Material for this task section start

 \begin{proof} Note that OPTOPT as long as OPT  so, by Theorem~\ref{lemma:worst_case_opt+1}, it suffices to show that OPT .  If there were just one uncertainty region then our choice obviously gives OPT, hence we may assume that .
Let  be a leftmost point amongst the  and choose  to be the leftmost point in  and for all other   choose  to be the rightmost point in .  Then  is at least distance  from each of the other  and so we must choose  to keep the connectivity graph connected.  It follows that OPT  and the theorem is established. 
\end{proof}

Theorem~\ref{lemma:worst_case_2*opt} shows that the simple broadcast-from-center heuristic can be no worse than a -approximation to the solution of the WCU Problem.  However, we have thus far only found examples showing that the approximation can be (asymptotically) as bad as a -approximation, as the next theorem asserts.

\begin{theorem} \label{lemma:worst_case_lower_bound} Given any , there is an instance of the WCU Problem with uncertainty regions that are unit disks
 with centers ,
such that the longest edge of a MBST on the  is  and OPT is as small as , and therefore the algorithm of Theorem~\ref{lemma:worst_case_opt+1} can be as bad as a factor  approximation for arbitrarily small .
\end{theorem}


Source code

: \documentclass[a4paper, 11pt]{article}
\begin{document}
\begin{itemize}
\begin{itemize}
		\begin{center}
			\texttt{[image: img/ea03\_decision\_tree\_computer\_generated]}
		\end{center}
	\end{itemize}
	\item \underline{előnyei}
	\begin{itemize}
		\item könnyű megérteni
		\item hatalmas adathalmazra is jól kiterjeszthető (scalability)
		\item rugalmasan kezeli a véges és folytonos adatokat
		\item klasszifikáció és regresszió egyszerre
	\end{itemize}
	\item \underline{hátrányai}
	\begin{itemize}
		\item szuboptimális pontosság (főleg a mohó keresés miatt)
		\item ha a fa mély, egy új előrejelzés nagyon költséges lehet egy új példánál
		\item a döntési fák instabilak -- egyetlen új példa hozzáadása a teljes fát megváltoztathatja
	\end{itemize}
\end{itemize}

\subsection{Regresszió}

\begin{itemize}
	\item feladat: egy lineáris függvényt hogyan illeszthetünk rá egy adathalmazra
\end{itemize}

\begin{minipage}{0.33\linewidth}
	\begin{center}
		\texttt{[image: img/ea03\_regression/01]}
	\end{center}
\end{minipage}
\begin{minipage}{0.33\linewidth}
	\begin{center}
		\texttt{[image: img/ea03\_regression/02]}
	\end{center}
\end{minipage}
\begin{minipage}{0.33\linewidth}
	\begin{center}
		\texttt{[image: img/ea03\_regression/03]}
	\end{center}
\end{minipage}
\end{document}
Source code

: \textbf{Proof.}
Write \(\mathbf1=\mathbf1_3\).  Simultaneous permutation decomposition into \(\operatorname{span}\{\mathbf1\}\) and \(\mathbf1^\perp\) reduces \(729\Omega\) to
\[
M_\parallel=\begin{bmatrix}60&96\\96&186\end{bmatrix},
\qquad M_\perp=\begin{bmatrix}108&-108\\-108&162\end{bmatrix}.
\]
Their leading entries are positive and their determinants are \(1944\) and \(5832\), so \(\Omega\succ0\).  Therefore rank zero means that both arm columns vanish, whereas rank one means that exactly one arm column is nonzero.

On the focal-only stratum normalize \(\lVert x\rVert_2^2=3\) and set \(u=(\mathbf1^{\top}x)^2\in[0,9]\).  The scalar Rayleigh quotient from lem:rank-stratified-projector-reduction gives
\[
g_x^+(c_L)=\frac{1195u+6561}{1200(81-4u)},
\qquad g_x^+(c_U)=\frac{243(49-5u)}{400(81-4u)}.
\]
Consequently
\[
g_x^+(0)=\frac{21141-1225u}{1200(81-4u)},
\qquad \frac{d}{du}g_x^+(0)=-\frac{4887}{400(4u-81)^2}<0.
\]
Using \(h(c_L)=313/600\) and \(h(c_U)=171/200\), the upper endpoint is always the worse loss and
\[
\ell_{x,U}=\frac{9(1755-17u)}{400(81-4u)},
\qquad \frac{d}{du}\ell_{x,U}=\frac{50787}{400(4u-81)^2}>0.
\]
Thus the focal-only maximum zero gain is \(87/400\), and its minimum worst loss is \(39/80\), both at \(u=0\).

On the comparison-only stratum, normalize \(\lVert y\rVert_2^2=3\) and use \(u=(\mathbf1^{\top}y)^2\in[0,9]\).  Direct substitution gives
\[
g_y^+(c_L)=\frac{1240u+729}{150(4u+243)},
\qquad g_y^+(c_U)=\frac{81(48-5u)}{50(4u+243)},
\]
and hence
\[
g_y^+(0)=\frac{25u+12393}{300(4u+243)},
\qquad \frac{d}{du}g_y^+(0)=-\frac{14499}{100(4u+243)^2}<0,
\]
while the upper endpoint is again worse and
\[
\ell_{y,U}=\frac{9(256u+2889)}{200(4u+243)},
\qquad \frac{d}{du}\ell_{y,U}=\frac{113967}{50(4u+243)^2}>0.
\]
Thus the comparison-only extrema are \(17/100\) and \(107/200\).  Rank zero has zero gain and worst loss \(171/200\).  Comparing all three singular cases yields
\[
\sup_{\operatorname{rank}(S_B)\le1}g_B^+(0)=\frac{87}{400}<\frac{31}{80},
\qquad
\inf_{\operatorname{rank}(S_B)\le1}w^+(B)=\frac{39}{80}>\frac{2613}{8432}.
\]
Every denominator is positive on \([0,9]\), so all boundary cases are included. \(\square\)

Material for this task section end
Material for this task section start

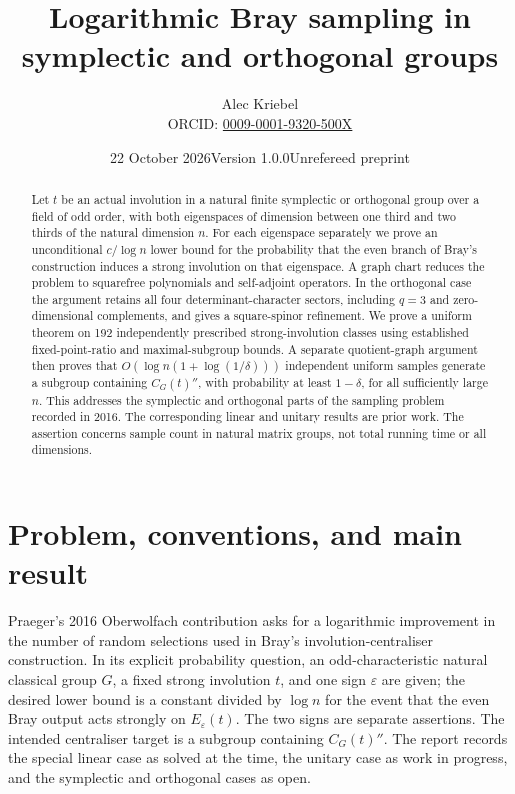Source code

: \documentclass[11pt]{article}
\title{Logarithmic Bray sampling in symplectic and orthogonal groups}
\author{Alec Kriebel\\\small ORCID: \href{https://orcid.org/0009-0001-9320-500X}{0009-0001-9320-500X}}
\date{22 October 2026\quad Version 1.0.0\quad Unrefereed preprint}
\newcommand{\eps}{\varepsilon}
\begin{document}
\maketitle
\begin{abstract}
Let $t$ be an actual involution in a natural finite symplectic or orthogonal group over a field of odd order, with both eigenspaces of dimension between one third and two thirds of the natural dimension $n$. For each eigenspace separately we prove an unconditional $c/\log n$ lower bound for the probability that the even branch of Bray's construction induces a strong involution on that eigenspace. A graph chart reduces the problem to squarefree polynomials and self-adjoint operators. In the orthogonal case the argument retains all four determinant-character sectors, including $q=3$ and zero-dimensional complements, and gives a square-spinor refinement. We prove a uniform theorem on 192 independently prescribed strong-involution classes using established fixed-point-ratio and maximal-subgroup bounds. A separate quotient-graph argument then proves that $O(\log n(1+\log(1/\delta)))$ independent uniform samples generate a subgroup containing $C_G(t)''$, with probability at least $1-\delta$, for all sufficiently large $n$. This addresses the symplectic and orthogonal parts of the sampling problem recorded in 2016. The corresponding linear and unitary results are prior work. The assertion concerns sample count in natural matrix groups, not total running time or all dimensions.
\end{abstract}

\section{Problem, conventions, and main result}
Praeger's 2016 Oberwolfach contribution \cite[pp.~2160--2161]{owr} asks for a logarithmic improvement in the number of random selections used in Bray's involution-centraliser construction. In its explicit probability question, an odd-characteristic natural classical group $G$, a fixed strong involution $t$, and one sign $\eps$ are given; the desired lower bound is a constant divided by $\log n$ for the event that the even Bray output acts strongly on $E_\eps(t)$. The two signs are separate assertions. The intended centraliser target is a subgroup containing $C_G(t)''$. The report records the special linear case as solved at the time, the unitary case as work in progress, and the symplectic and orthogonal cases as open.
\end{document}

Material for this task section end

Problem to solve: If a line of the data contains "both", copy it out.

Reply to the exercise:
Their leading entries are positive and their determinants are \(1944\) and \(5832\), so \(\Omega\succ0\).  Therefore rank zero means that both arm columns vanish, whereas rank one means that exactly one arm column is nonzero.
Thus the focal-only maximum zero gain is \(87/400\), and its minimum worst loss is \(39/80\), both at \(u=0\).
Let $t$ be an actual involution in a natural finite symplectic or orthogonal group over a field of odd order, with both eigenspaces of dimension between one third and two thirds of the natural dimension $n$. For each eigenspace separately we prove an unconditional $c/\log n$ lower bound for the probability that the even branch of Bray's construction induces a strong involution on that eigenspace. A graph chart reduces the problem to squarefree polynomials and self-adjoint operators. In the orthogonal case the argument retains all four determinant-character sectors, including $q=3$ and zero-dimensional complements, and gives a square-spinor refinement. We prove a uniform theorem on 192 independently prescribed strong-involution classes using established fixed-point-ratio and maximal-subgroup bounds. A separate quotient-graph argument then proves that $O(\log n(1+\log(1/\delta)))$ independent uniform samples generate a subgroup containing $C_G(t)''$, with probability at least $1-\delta$, for all sufficiently large $n$. This addresses the symplectic and orthogonal parts of the sampling problem recorded in 2016. The corresponding linear and unitary results are prior work. The assertion concerns sample count in natural matrix groups, not total running time or all dimensions.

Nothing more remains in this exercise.